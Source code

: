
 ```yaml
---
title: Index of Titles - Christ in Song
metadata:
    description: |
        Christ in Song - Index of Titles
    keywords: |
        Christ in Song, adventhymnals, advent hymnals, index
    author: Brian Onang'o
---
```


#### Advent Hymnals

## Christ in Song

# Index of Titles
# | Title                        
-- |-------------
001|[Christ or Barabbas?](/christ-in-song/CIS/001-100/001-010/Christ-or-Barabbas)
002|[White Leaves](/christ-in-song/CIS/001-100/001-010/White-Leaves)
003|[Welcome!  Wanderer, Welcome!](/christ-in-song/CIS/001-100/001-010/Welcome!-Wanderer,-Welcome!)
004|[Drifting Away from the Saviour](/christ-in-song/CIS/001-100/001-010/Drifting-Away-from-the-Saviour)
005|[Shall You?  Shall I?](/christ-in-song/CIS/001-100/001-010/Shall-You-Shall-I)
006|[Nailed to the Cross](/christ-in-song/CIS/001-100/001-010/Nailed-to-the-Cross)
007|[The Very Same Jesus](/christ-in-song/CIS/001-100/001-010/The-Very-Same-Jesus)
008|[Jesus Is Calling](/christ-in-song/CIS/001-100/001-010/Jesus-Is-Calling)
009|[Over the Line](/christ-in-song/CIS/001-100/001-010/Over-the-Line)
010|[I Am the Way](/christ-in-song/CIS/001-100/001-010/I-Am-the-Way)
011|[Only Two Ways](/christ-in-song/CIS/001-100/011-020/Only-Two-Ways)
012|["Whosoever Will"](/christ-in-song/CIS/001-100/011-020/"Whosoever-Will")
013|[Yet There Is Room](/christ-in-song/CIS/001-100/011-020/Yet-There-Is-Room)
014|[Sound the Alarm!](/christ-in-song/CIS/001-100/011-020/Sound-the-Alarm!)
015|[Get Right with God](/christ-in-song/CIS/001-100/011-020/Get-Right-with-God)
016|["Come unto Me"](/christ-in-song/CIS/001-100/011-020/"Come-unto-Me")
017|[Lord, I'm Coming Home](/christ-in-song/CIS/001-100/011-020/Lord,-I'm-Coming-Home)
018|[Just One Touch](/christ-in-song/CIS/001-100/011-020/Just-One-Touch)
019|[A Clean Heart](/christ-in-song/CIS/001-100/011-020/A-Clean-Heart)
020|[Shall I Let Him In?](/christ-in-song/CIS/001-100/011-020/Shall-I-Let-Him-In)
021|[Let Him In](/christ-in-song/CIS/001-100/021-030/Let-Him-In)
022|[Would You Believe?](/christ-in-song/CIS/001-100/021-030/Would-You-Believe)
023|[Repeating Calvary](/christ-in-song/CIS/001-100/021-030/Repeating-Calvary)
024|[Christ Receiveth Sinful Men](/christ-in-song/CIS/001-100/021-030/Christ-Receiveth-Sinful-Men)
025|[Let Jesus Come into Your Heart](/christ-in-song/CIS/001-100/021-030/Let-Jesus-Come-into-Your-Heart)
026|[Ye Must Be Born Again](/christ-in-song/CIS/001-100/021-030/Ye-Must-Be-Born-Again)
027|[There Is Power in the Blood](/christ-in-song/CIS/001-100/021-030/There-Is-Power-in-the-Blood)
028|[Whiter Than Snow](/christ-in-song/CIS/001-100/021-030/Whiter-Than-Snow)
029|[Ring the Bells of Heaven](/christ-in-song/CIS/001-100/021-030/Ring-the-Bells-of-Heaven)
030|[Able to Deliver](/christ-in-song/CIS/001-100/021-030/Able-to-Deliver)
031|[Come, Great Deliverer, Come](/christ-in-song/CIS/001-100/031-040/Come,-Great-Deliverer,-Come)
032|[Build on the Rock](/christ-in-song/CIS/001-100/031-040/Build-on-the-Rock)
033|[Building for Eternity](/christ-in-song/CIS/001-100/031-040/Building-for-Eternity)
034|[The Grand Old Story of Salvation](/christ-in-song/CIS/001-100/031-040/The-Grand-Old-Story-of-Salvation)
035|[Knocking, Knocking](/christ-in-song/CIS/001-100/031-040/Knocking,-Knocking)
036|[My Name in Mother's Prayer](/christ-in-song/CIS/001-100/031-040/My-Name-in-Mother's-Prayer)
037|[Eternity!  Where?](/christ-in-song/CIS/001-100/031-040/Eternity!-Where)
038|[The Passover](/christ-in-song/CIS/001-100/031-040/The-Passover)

WORK TO BE COMPLETED:
How many lines above contain the word "Eternity"? Reply with only the number.

THE COMPLETED TASK:
2